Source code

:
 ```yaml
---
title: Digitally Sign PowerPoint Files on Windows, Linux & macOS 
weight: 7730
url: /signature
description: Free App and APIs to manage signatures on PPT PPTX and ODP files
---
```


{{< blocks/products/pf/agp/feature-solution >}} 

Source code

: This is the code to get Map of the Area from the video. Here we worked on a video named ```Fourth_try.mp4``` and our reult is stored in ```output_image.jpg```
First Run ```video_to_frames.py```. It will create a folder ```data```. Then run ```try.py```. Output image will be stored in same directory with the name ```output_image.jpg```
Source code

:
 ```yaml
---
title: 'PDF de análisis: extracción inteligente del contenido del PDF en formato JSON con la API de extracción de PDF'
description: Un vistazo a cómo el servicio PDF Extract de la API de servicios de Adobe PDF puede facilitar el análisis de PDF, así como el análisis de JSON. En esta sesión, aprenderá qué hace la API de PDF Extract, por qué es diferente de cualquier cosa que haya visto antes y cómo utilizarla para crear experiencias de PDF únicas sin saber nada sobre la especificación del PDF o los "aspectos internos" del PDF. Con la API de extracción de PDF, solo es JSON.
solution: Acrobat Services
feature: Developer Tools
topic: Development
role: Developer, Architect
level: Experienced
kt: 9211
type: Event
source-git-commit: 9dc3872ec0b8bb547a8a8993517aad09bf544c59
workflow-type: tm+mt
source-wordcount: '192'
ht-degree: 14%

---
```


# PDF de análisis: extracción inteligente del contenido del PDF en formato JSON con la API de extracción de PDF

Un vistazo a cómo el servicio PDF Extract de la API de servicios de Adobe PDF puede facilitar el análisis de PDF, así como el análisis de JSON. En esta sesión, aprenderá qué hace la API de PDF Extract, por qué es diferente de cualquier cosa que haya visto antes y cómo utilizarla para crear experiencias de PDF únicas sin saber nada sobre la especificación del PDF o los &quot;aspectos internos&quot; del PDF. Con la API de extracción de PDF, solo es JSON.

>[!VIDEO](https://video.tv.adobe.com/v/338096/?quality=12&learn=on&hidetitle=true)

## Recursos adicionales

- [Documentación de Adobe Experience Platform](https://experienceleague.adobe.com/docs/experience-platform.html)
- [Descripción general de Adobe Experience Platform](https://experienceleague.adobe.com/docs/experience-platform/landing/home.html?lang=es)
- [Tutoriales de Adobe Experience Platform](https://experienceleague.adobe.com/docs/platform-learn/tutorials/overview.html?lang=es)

- [Activity]:
All lines in the listing above that contain "inteligente" should be shown.

- [Response box]:
title: 'PDF de análisis: extracción inteligente del contenido del PDF en formato JSON con la API de extracción de PDF'
# PDF de análisis: extracción inteligente del contenido del PDF en formato JSON con la API de extracción de PDF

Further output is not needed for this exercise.